- Exercise: Your reply should reproduce each line below exactly and carry none of the pictures.

- Input records:
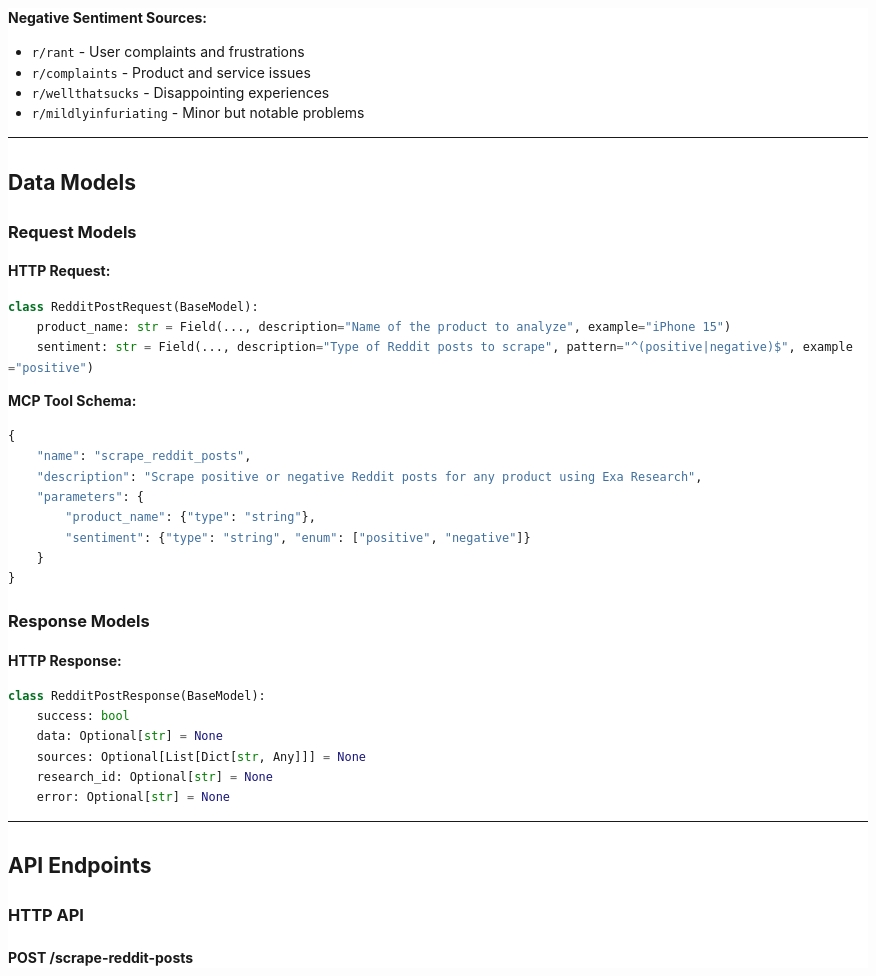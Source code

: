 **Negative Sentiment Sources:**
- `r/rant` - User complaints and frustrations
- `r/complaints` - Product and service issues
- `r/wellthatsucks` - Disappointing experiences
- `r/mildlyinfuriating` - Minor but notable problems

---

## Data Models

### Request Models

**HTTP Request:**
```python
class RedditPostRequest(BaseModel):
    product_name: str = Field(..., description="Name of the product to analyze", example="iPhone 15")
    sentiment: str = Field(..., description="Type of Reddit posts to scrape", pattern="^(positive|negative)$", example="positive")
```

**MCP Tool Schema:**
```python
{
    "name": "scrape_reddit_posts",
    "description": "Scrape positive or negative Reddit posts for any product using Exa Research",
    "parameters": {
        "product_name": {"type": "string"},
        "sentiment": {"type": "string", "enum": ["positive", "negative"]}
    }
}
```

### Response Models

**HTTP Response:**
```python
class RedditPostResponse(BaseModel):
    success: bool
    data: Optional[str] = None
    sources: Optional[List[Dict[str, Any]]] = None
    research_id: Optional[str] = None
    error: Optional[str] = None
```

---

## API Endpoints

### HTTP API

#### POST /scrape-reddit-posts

- Response for this exercise:
Source code

: **Negative Sentiment Sources:**
- `r/rant` - User complaints and frustrations
- `r/complaints` - Product and service issues
- `r/wellthatsucks` - Disappointing experiences
- `r/mildlyinfuriating` - Minor but notable problems

---

## Data Models

### Request Models

**HTTP Request:**
```python
class RedditPostRequest(BaseModel):
    product_name: str = Field(..., description="Name of the product to analyze", example="iPhone 15")
    sentiment: str = Field(..., description="Type of Reddit posts to scrape", pattern="^(positive|negative)$", example="positive")
```

**MCP Tool Schema:**
```python
{
    "name": "scrape_reddit_posts",
    "description": "Scrape positive or negative Reddit posts for any product using Exa Research",
    "parameters": {
        "product_name": {"type": "string"},
        "sentiment": {"type": "string", "enum": ["positive", "negative"]}
    }
}
```

### Response Models

**HTTP Response:**
```python
class RedditPostResponse(BaseModel):
    success: bool
    data: Optional[str] = None
    sources: Optional[List[Dict[str, Any]]] = None
    research_id: Optional[str] = None
    error: Optional[str] = None
```

---

## API Endpoints

### HTTP API

#### POST /scrape-reddit-posts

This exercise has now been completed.